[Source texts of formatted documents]
···

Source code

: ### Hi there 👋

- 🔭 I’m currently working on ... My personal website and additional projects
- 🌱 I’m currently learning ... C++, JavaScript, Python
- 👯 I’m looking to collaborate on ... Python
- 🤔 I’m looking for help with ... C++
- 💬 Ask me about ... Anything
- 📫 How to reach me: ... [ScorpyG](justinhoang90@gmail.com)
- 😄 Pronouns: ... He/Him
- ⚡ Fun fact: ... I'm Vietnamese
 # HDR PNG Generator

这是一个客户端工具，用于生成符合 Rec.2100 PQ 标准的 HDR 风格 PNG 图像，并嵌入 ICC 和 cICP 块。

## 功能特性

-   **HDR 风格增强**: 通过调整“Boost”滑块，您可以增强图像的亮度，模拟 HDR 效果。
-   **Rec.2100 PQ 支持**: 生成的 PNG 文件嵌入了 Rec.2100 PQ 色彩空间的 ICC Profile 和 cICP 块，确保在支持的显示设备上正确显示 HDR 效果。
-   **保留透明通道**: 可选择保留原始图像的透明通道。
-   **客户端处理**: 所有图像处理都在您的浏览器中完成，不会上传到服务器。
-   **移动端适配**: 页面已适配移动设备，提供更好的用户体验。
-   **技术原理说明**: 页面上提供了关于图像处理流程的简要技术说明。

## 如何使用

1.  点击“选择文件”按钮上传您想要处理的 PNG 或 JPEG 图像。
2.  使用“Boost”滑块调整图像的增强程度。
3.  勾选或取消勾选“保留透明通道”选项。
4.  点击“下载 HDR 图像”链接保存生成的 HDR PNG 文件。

···

Task prompt:
Repeat the line containing "- 🤔 I’m looking for help with ... C++" and all subsequent lines through the final line of the data, exactly and with no others.

Your solution:
- 🤔 I’m looking for help with ... C++
- 💬 Ask me about ... Anything
- 📫 How to reach me: ... [ScorpyG](justinhoang90@gmail.com)
- 😄 Pronouns: ... He/Him
- ⚡ Fun fact: ... I'm Vietnamese
 # HDR PNG Generator

这是一个客户端工具，用于生成符合 Rec.2100 PQ 标准的 HDR 风格 PNG 图像，并嵌入 ICC 和 cICP 块。

## 功能特性

-   **HDR 风格增强**: 通过调整“Boost”滑块，您可以增强图像的亮度，模拟 HDR 效果。
-   **Rec.2100 PQ 支持**: 生成的 PNG 文件嵌入了 Rec.2100 PQ 色彩空间的 ICC Profile 和 cICP 块，确保在支持的显示设备上正确显示 HDR 效果。
-   **保留透明通道**: 可选择保留原始图像的透明通道。
-   **客户端处理**: 所有图像处理都在您的浏览器中完成，不会上传到服务器。
-   **移动端适配**: 页面已适配移动设备，提供更好的用户体验。
-   **技术原理说明**: 页面上提供了关于图像处理流程的简要技术说明。

## 如何使用

1.  点击“选择文件”按钮上传您想要处理的 PNG 或 JPEG 图像。
2.  使用“Boost”滑块调整图像的增强程度。
3.  勾选或取消勾选“保留透明通道”选项。
4.  点击“下载 HDR 图像”链接保存生成的 HDR PNG 文件。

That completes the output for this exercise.